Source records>
....

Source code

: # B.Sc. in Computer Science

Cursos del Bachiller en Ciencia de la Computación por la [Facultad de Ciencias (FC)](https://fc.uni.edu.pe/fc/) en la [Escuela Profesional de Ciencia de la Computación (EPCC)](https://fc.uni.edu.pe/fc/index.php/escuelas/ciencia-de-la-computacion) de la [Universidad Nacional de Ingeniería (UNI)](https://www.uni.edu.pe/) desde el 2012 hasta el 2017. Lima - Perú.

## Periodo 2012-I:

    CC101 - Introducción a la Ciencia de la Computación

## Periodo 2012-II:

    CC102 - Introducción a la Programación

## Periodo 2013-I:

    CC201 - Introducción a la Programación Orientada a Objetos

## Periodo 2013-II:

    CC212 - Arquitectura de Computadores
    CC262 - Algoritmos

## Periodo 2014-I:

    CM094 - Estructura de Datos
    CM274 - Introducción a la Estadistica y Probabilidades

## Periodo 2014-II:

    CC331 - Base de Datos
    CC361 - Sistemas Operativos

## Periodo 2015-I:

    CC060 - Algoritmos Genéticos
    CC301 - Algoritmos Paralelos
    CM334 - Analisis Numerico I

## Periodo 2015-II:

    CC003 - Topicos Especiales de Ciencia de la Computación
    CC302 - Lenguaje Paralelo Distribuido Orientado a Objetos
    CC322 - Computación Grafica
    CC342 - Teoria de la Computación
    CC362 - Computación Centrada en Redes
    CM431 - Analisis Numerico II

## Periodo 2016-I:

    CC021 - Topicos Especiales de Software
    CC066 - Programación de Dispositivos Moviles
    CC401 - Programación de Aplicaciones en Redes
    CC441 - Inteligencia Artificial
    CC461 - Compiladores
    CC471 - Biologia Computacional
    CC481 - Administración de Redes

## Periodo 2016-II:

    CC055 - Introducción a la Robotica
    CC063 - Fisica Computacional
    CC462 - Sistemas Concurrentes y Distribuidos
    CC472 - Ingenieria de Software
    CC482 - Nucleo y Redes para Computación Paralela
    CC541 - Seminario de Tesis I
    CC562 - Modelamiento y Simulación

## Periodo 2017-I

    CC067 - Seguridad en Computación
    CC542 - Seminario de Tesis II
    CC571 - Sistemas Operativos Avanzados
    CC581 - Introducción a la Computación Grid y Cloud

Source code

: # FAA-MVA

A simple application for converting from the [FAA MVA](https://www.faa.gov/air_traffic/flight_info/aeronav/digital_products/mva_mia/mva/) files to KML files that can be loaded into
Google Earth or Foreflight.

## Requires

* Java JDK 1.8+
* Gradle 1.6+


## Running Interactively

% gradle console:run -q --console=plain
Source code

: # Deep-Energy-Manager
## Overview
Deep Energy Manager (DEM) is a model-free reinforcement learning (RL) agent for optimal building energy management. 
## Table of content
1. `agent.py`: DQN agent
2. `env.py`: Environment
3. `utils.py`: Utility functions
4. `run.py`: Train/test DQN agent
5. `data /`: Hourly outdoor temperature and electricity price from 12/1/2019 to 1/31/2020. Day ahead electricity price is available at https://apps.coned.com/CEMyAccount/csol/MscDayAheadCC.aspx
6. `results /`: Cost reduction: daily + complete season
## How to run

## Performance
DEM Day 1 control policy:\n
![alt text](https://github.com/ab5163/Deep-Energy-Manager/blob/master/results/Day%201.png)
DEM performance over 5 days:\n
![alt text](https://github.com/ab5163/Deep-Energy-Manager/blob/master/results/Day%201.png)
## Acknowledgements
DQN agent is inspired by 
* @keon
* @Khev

....

Aim of the exercise>
Above are the records; copy exactly the lines from the line with "## Periodo 2017-I" through the line with "Hourly outdoor temperature", both included.

Solution for this task>
## Periodo 2017-I

    CC067 - Seguridad en Computación
    CC542 - Seminario de Tesis II
    CC571 - Sistemas Operativos Avanzados
    CC581 - Introducción a la Computación Grid y Cloud

Source code

: # FAA-MVA

A simple application for converting from the [FAA MVA](https://www.faa.gov/air_traffic/flight_info/aeronav/digital_products/mva_mia/mva/) files to KML files that can be loaded into
Google Earth or Foreflight.

## Requires

* Java JDK 1.8+
* Gradle 1.6+


## Running Interactively

% gradle console:run -q --console=plain
Source code

: # Deep-Energy-Manager
## Overview
Deep Energy Manager (DEM) is a model-free reinforcement learning (RL) agent for optimal building energy management. 
## Table of content
1. `agent.py`: DQN agent
2. `env.py`: Environment
3. `utils.py`: Utility functions
4. `run.py`: Train/test DQN agent
5. `data /`: Hourly outdoor temperature and electricity price from 12/1/2019 to 1/31/2020. Day ahead electricity price is available at https://apps.coned.com/CEMyAccount/csol/MscDayAheadCC.aspx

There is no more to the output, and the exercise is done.